Records for the exercise ▸
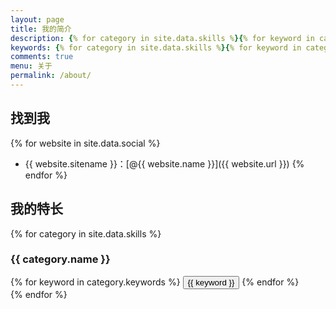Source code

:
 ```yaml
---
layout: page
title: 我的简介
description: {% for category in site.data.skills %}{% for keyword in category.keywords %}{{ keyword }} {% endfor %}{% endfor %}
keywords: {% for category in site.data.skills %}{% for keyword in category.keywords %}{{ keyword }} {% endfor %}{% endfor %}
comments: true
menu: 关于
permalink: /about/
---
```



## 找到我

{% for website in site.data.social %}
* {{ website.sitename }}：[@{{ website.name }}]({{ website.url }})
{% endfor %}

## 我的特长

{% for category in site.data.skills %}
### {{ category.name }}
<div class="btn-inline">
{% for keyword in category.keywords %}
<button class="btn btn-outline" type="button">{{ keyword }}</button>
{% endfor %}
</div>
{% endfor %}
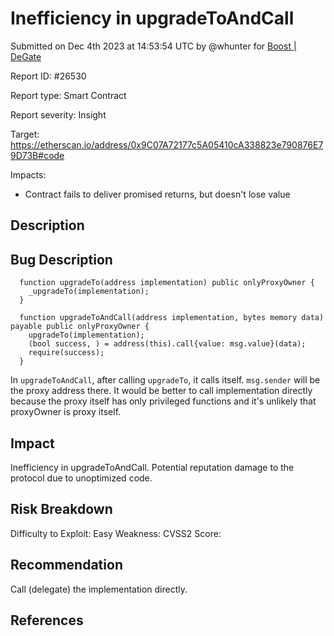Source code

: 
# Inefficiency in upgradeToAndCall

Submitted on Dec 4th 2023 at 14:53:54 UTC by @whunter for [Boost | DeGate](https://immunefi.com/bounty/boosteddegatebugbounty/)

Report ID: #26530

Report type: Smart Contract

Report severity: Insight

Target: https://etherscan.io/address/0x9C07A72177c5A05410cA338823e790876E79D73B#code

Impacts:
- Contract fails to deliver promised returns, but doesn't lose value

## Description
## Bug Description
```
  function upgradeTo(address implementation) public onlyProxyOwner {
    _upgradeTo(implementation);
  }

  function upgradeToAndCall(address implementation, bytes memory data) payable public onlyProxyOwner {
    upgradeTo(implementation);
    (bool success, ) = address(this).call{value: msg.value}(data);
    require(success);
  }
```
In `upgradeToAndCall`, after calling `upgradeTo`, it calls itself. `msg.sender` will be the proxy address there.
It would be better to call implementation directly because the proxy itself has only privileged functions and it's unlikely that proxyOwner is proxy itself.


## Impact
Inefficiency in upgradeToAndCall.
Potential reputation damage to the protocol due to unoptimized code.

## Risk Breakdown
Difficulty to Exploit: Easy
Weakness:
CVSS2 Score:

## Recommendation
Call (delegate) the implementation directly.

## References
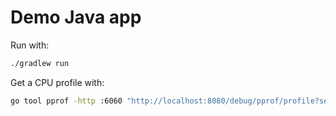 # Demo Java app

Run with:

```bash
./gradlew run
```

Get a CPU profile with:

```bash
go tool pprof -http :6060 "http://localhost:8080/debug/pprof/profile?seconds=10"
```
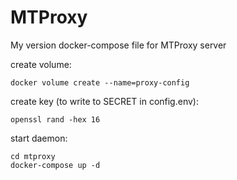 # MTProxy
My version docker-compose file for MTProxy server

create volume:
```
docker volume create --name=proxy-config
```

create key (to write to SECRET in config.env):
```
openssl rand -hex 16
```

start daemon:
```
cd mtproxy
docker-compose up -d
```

Task ▸ Whenever the string "type" shows up in a line above, copy that line.

Reply to the task ▸
<button class="btn btn-outline" type="button">{{ keyword }}</button>
Report type: Smart Contract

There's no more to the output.